Friday, December 26, 2008

Do Some Black Women Just Attract White Men?

I've noticed that not all Black women are approached regularly by White men. Is there a reason for this?

This has never been a problem for me. By no means am I a "ghetto fab" diva but I am an intelligent, strong-willed, beautiful Black female. I'd like to think that in no way do I come across as wanting to be White. Instead, I express the diversity that can exist within the Black population; we are not all ignorant as shown on television.

(As a side note: Black people as a whole have a long history of successes and sheer normalcy. It's unfortunate that the media portrays us as booty shakin', lazy idiots with a culture of bastard children and welfare reliance who sell drugs all while saying, "No you di'n't, girlfriend!" Or, as uber wealthy athletes/athletes' wives embroiled in scandal when our man leaves us for a woman with naturally straighter hair. Where are the middle class Blacks who work hard to give their families hope? We exist!...)

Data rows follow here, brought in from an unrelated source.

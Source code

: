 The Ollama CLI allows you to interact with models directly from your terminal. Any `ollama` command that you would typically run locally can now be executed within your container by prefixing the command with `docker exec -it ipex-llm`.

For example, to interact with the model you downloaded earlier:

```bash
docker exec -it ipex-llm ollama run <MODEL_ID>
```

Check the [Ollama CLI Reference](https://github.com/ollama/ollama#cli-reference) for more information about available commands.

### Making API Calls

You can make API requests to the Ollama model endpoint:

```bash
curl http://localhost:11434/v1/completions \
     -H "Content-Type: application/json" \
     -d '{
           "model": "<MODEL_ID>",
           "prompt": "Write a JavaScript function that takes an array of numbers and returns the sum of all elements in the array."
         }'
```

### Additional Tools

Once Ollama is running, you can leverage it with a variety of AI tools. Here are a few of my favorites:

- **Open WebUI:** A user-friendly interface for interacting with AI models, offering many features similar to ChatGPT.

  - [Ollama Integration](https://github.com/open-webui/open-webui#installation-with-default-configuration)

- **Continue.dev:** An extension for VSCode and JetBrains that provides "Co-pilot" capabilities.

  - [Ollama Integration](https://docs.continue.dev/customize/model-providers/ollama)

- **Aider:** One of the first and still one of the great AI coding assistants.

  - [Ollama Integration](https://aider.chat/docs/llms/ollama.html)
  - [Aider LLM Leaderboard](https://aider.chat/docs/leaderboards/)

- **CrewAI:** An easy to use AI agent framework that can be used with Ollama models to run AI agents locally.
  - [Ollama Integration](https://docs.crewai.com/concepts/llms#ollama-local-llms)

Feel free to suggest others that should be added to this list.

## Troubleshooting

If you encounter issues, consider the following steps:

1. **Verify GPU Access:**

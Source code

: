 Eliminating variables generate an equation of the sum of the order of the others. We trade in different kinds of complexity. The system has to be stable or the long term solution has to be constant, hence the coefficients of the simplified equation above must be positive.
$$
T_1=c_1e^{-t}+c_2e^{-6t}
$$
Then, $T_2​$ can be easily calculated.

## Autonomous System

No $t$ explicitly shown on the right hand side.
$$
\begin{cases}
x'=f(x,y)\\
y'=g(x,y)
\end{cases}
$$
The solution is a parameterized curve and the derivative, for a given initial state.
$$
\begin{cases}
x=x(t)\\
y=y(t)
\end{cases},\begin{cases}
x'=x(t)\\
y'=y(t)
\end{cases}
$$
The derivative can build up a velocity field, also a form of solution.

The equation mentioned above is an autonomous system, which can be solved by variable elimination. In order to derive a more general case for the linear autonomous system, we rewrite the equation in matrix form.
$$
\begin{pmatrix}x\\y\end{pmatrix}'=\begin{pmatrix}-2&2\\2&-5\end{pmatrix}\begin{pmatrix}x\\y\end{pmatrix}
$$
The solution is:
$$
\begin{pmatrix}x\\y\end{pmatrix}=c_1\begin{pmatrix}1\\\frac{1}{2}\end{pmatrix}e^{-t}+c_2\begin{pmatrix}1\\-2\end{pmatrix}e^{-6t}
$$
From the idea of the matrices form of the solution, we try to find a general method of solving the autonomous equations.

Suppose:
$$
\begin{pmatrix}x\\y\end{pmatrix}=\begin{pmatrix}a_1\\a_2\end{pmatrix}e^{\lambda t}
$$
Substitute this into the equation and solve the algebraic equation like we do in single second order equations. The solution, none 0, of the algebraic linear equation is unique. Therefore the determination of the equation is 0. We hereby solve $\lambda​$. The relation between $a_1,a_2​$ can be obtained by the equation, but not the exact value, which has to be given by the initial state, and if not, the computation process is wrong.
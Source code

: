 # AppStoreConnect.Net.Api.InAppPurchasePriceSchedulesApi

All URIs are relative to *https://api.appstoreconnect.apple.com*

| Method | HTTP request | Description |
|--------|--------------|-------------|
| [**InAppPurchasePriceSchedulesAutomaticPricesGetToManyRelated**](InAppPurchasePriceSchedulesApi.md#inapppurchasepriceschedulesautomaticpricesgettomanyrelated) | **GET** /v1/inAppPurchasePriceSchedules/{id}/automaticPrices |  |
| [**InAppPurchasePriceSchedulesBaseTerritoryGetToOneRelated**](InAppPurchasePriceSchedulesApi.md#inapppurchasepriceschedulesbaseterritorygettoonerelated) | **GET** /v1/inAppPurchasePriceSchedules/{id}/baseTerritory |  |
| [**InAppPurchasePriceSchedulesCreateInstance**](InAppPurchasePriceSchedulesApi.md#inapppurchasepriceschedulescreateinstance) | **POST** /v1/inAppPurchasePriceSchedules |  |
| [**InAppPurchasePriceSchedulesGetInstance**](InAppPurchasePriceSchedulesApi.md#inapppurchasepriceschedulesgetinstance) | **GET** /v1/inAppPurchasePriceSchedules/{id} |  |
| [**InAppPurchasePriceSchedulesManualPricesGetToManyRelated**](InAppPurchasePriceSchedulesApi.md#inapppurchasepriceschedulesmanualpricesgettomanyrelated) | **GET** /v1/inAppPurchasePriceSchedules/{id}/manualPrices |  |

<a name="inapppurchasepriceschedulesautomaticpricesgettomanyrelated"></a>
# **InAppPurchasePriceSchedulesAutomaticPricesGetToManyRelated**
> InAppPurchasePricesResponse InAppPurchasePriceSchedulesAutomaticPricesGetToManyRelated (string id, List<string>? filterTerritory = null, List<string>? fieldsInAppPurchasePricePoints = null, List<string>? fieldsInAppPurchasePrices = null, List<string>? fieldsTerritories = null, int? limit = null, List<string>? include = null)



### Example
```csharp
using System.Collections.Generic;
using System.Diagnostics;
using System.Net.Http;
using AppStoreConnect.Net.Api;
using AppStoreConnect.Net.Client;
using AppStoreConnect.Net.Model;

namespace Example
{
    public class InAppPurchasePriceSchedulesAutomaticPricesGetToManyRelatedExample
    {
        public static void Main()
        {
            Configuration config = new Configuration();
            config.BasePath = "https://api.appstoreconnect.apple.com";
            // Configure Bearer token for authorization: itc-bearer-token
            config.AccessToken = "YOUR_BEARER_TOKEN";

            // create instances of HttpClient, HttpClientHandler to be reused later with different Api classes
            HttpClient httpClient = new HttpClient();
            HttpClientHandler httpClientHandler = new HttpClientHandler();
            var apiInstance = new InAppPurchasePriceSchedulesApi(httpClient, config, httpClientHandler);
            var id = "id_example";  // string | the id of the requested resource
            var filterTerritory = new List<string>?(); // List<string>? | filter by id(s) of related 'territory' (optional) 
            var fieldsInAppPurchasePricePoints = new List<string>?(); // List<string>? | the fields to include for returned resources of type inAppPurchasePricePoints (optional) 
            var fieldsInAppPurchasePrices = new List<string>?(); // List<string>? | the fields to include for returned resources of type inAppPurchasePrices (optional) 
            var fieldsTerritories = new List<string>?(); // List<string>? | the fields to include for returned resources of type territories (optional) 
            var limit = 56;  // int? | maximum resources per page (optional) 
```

Anyway! I am great at digression so let me try to get back on track.

When I go out, I am always approached by White men. Just this last weekend, I went to a store to buy body wash and a cute White guy sidled up to me and said, "Hey." We had a brief conversation that resulted in my being asked to lunch. Later that same evening at a bar, unfortunately, I was followed around by a guy insisting on buying me a drink and chatting me up even after I broke the news that I would not be going home with him. He was also quite attractive.

But after browsing a few websites, I've noticed that not all Black women who date White men have this kind of experience. Majority of the success stories I've seen come from women who developed a friendship with a White man that eventually turned into dating.

I've also seen comments from White men who are interested in Black women saying that they are never sure how to approach.

Now, I'm sure I don't give off a "WHITE MEN ONLY" vibe, which brings me back to the original question: do some Black women just attract White men?

Is it a look or attitude or something completely intangible?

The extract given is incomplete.